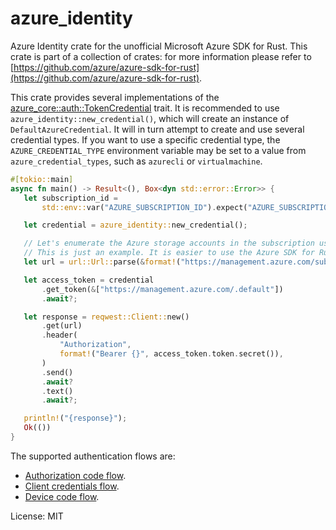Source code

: # azure_identity

Azure Identity crate for the unofficial Microsoft Azure SDK for Rust. This crate is part of a collection of crates: for more information please refer to [https://github.com/azure/azure-sdk-for-rust](https://github.com/azure/azure-sdk-for-rust).

This crate provides several implementations of the [azure_core::auth::TokenCredential](https://docs.rs/azure_core/latest/azure_core/auth/trait.TokenCredential.html) trait.
It is recommended to use `azure_identity::new_credential()`, which will create an instance of `DefaultAzureCredential`. It will in turn attempt to create and use several credential types. If you want to use a specific credential type, the `AZURE_CREDENTIAL_TYPE` environment variable may be set to a value from `azure_credential_types`, such as `azurecli` or `virtualmachine`.

```rust
#[tokio::main]
async fn main() -> Result<(), Box<dyn std::error::Error>> {
   let subscription_id =
       std::env::var("AZURE_SUBSCRIPTION_ID").expect("AZURE_SUBSCRIPTION_ID required");

   let credential = azure_identity::new_credential();

   // Let's enumerate the Azure storage accounts in the subscription using the REST API directly.
   // This is just an example. It is easier to use the Azure SDK for Rust crates.
   let url = url::Url::parse(&format!("https://management.azure.com/subscriptions/{subscription_id}/providers/Microsoft.Storage/storageAccounts?api-version=2019-06-01"))?;

   let access_token = credential
       .get_token(&["https://management.azure.com/.default"])
       .await?;

   let response = reqwest::Client::new()
       .get(url)
       .header(
           "Authorization",
           format!("Bearer {}", access_token.token.secret()),
       )
       .send()
       .await?
       .text()
       .await?;

   println!("{response}");
   Ok(())
}
```

The supported authentication flows are:
* [Authorization code flow](https://docs.microsoft.com/azure/active-directory/develop/v2-oauth2-auth-code-flow).
* [Client credentials flow](https://docs.microsoft.com/azure/active-directory/develop/v2-oauth2-client-creds-grant-flow).
* [Device code flow](https://docs.microsoft.com/azure/active-directory/develop/v2-oauth2-device-code).

License: MIT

------

■ **Problem to work on**
Please reproduce the line containing "It is recommended" and each line after it to the end of the listing, exactly, with nothing added or left out.

■ **Task output**
It is recommended to use `azure_identity::new_credential()`, which will create an instance of `DefaultAzureCredential`. It will in turn attempt to create and use several credential types. If you want to use a specific credential type, the `AZURE_CREDENTIAL_TYPE` environment variable may be set to a value from `azure_credential_types`, such as `azurecli` or `virtualmachine`.

```rust
#[tokio::main]
async fn main() -> Result<(), Box<dyn std::error::Error>> {
   let subscription_id =
       std::env::var("AZURE_SUBSCRIPTION_ID").expect("AZURE_SUBSCRIPTION_ID required");

   let credential = azure_identity::new_credential();

   // Let's enumerate the Azure storage accounts in the subscription using the REST API directly.
   // This is just an example. It is easier to use the Azure SDK for Rust crates.
   let url = url::Url::parse(&format!("https://management.azure.com/subscriptions/{subscription_id}/providers/Microsoft.Storage/storageAccounts?api-version=2019-06-01"))?;

   let access_token = credential
       .get_token(&["https://management.azure.com/.default"])
       .await?;

   let response = reqwest::Client::new()
       .get(url)
       .header(
           "Authorization",
           format!("Bearer {}", access_token.token.secret()),
       )
       .send()
       .await?
       .text()
       .await?;

   println!("{response}");
   Ok(())
}
```

The supported authentication flows are:
* [Authorization code flow](https://docs.microsoft.com/azure/active-directory/develop/v2-oauth2-auth-code-flow).
* [Client credentials flow](https://docs.microsoft.com/azure/active-directory/develop/v2-oauth2-client-creds-grant-flow).
* [Device code flow](https://docs.microsoft.com/azure/active-directory/develop/v2-oauth2-device-code).

License: MIT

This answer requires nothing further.